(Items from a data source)
■ ■ ■
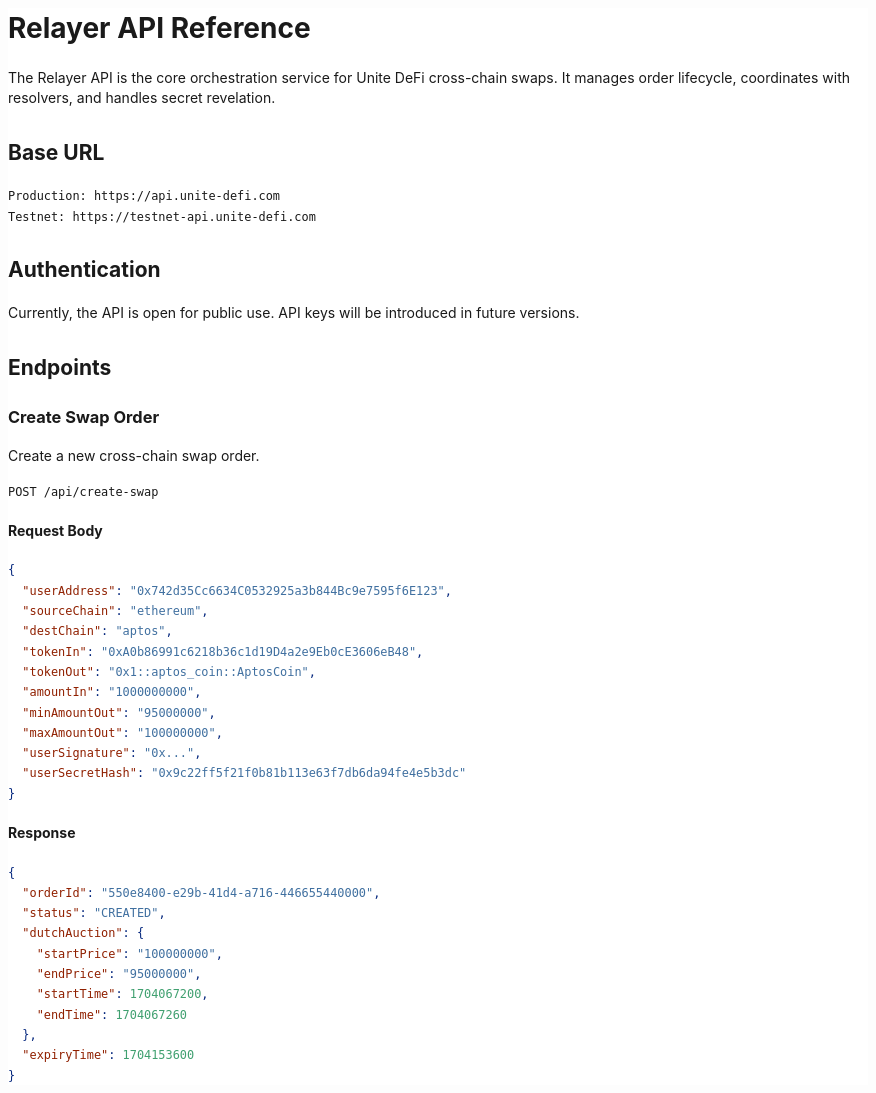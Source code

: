 # Relayer API Reference

The Relayer API is the core orchestration service for Unite DeFi cross-chain swaps. It manages order lifecycle, coordinates with resolvers, and handles secret revelation.

## Base URL

```
Production: https://api.unite-defi.com
Testnet: https://testnet-api.unite-defi.com
```

## Authentication

Currently, the API is open for public use. API keys will be introduced in future versions.

## Endpoints

### Create Swap Order

Create a new cross-chain swap order.

```http
POST /api/create-swap
```

#### Request Body

```json
{
  "userAddress": "0x742d35Cc6634C0532925a3b844Bc9e7595f6E123",
  "sourceChain": "ethereum",
  "destChain": "aptos",
  "tokenIn": "0xA0b86991c6218b36c1d19D4a2e9Eb0cE3606eB48",
  "tokenOut": "0x1::aptos_coin::AptosCoin",
  "amountIn": "1000000000",
  "minAmountOut": "95000000",
  "maxAmountOut": "100000000",
  "userSignature": "0x...",
  "userSecretHash": "0x9c22ff5f21f0b81b113e63f7db6da94fe4e5b3dc"
}
```

#### Response

```json
{
  "orderId": "550e8400-e29b-41d4-a716-446655440000",
  "status": "CREATED",
  "dutchAuction": {
    "startPrice": "100000000",
    "endPrice": "95000000",
    "startTime": 1704067200,
    "endTime": 1704067260
  },
  "expiryTime": 1704153600
}
```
■ ■ ■
Set down every entry above exactly as written. Leave out all pictures.

Source code

: # Relayer API Reference

The Relayer API is the core orchestration service for Unite DeFi cross-chain swaps. It manages order lifecycle, coordinates with resolvers, and handles secret revelation.

## Base URL

```
Production: https://api.unite-defi.com
Testnet: https://testnet-api.unite-defi.com
```

## Authentication

Currently, the API is open for public use. API keys will be introduced in future versions.

## Endpoints

### Create Swap Order

Create a new cross-chain swap order.

```http
POST /api/create-swap
```

#### Request Body

```json
{
  "userAddress": "0x742d35Cc6634C0532925a3b844Bc9e7595f6E123",
  "sourceChain": "ethereum",
  "destChain": "aptos",
  "tokenIn": "0xA0b86991c6218b36c1d19D4a2e9Eb0cE3606eB48",
  "tokenOut": "0x1::aptos_coin::AptosCoin",
  "amountIn": "1000000000",
  "minAmountOut": "95000000",
  "maxAmountOut": "100000000",
  "userSignature": "0x...",
  "userSecretHash": "0x9c22ff5f21f0b81b113e63f7db6da94fe4e5b3dc"
}
```

#### Response

```json
{
  "orderId": "550e8400-e29b-41d4-a716-446655440000",
  "status": "CREATED",
  "dutchAuction": {
    "startPrice": "100000000",
    "endPrice": "95000000",
    "startTime": 1704067200,
    "endTime": 1704067260
  },
  "expiryTime": 1704153600
}
```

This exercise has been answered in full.